■ WHAT IS REQUIRED
Locate every line in the material below that has the word "json". Copy each of those lines.

■ SUPPLIED RECORDS
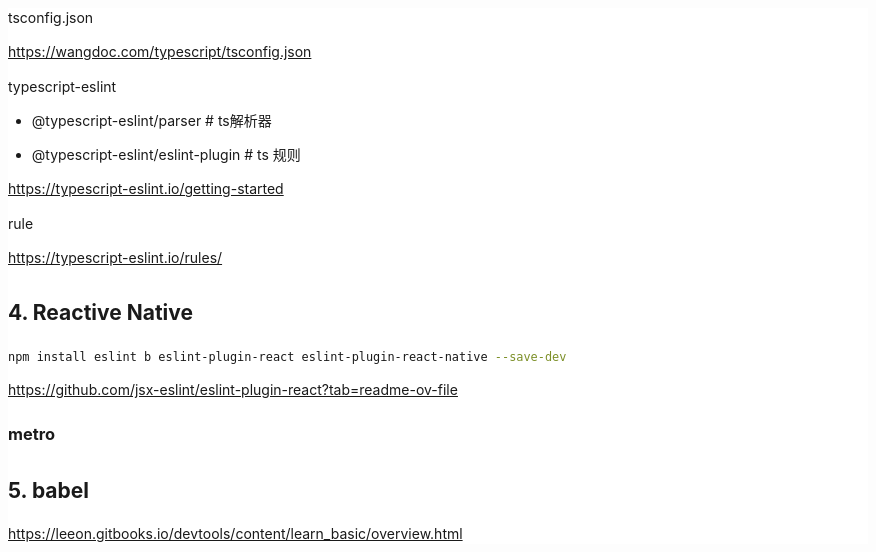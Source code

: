 tsconfig.json

https://wangdoc.com/typescript/tsconfig.json


typescript-eslint

- @typescript-eslint/parser            # ts解析器

- @typescript-eslint/eslint-plugin   # ts 规则 

https://typescript-eslint.io/getting-started

rule 

https://typescript-eslint.io/rules/


## 4.  Reactive Native

```sh
npm install eslint b eslint-plugin-react eslint-plugin-react-native --save-dev
```

https://github.com/jsx-eslint/eslint-plugin-react?tab=readme-ov-file


### metro

## 5. babel

https://leeon.gitbooks.io/devtools/content/learn_basic/overview.html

■ ANSWER FOR THIS EXERCISE
: tsconfig.json
https://wangdoc.com/typescript/tsconfig.json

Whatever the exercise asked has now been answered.